Zamira has worked at SEB since 2016, first in Vilnius, and then since 2018 in Stockholm. She is responsible for the bank’s trainee and tech programme.
“My mission is to make people shine and I am happy it has become a big part of my job,” she says. “I encourage our newly joined young talents to continuously learn in order to develop their full potential and make our world a better place”.
Her path to SEB was hardly straight or obvious, however.
Zamira Grigienė was born in the mid-197s in Ashgabat, the capital of the then-Soviet republic of Turkmenistan. She is of Persian heritage but doesn’t speak the language and was raised speaking Russian.
“I grew up with Russian culture and traditions in school and university.,” Zamira says.
She obtained a Bachelor’s in the English language and literature at the university in Ashgabat.

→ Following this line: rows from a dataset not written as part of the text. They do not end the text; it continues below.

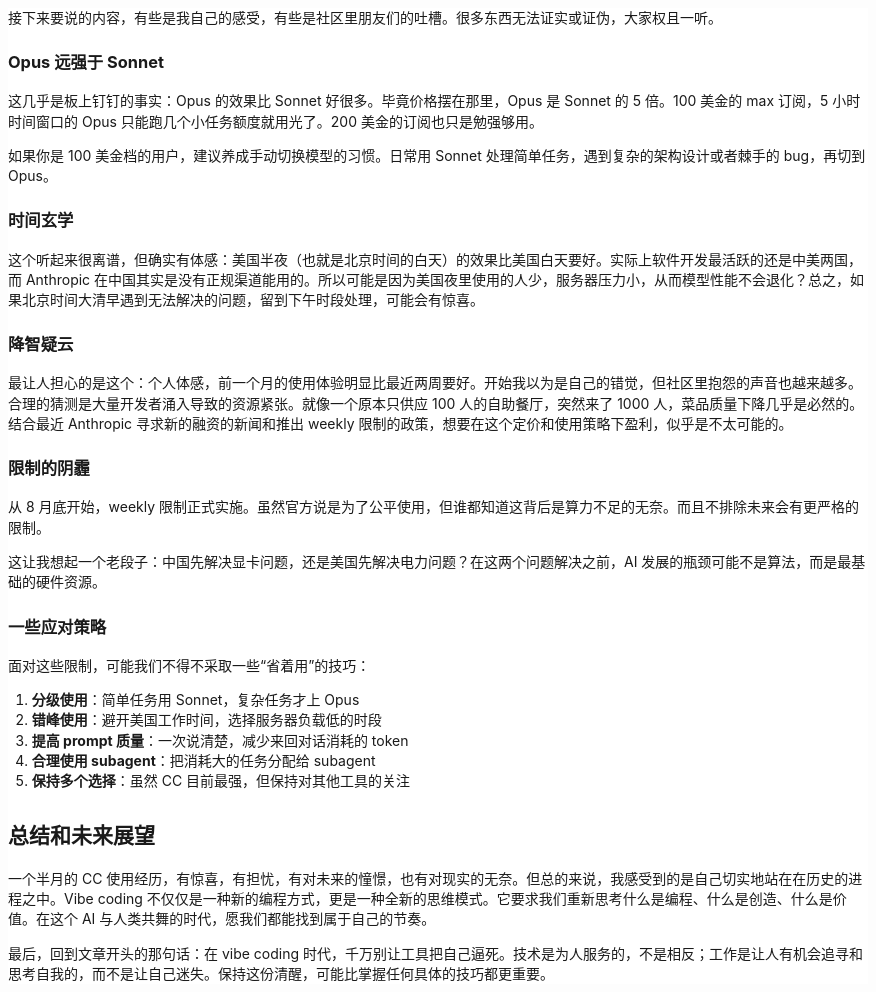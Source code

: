 接下来要说的内容，有些是我自己的感受，有些是社区里朋友们的吐槽。很多东西无法证实或证伪，大家权且一听。

### Opus 远强于 Sonnet

这几乎是板上钉钉的事实：Opus 的效果比 Sonnet 好很多。毕竟价格摆在那里，Opus 是 Sonnet 的 5 倍。100 美金的 max 订阅，5 小时时间窗口的 Opus 只能跑几个小任务额度就用光了。200 美金的订阅也只是勉强够用。

如果你是 100 美金档的用户，建议养成手动切换模型的习惯。日常用 Sonnet 处理简单任务，遇到复杂的架构设计或者棘手的 bug，再切到 Opus。

### 时间玄学

这个听起来很离谱，但确实有体感：美国半夜（也就是北京时间的白天）的效果比美国白天要好。实际上软件开发最活跃的还是中美两国，而 Anthropic 在中国其实是没有正规渠道能用的。所以可能是因为美国夜里使用的人少，服务器压力小，从而模型性能不会退化？总之，如果北京时间大清早遇到无法解决的问题，留到下午时段处理，可能会有惊喜。

### 降智疑云

最让人担心的是这个：个人体感，前一个月的使用体验明显比最近两周要好。开始我以为是自己的错觉，但社区里抱怨的声音也越来越多。合理的猜测是大量开发者涌入导致的资源紧张。就像一个原本只供应 100 人的自助餐厅，突然来了 1000 人，菜品质量下降几乎是必然的。结合最近 Anthropic 寻求新的融资的新闻和推出 weekly 限制的政策，想要在这个定价和使用策略下盈利，似乎是不太可能的。

### 限制的阴霾

从 8 月底开始，weekly 限制正式实施。虽然官方说是为了公平使用，但谁都知道这背后是算力不足的无奈。而且不排除未来会有更严格的限制。

这让我想起一个老段子：中国先解决显卡问题，还是美国先解决电力问题？在这两个问题解决之前，AI 发展的瓶颈可能不是算法，而是最基础的硬件资源。

### 一些应对策略

面对这些限制，可能我们不得不采取一些“省着用”的技巧：

1.   **分级使用**：简单任务用 Sonnet，复杂任务才上 Opus
2.   **错峰使用**：避开美国工作时间，选择服务器负载低的时段
3.   **提高 prompt 质量**：一次说清楚，减少来回对话消耗的 token
4.   **合理使用 subagent**：把消耗大的任务分配给 subagent
5.   **保持多个选择**：虽然 CC 目前最强，但保持对其他工具的关注

总结和未来展望
-------

一个半月的 CC 使用经历，有惊喜，有担忧，有对未来的憧憬，也有对现实的无奈。但总的来说，我感受到的是自己切实地站在在历史的进程之中。Vibe coding 不仅仅是一种新的编程方式，更是一种全新的思维模式。它要求我们重新思考什么是编程、什么是创造、什么是价值。在这个 AI 与人类共舞的时代，愿我们都能找到属于自己的节奏。

最后，回到文章开头的那句话：在 vibe coding 时代，千万别让工具把自己逼死。技术是为人服务的，不是相反；工作是让人有机会追寻和思考自我的，而不是让自己迷失。保持这份清醒，可能比掌握任何具体的技巧都更重要。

By the time she graduated, the Soviet Union had dissolved, and she began working as a professional translator for international companies doing business in the country.
“In my twenties I felt happy with a full-time job with good pay and had no thoughts this would change.”
A few years later she met her prospective spouse, who was from Lithuania. They moved to Lithuania in 1996, and there Zamira found herself in an entirely new situation.
“I couldn’t speak the language, no one knew who I was, and previously acquired competences were not in demand. So I decided to change directions and give myself a new start. I began developing a growth mindset – a belief that one can grow through effort, trying new strategies and seeking help when necessary.”
Zamira got a job as a receptionist at the audit and advisory company Ernst & Young in Vilnius – an attractive position with an international company. But she didn’t stop there and studied on her own to become an accountant. After five years with Ernst & Young she moved on to various management positions for companies in other sectors.
This was followed by five years in Moscow, where Zamira moved together with her husband, who is a diplomat. But instead of remaining idle as a diplomat’s wife, Zamira got a Master’s in Marketing Management at the university in Moscow.
“I never had any thought about working for a bank or in HR,” Zamira says. “But then I happened to see an ad where SEB was searching for a specialist in learning and development. It caught my attention with a thought that learning can become my everyday job.”
As responsible for SEB’s talent programmes her work involves creating a coherent learning ecosystem to foster the growth and development of a very diverse group of young talented people In this regard the corona pandemic has presented a new challenge, since this year’s programme has largely had to be conducted remotely.
“It’s a new challenge, but also an opportunity to learn something new,” she says.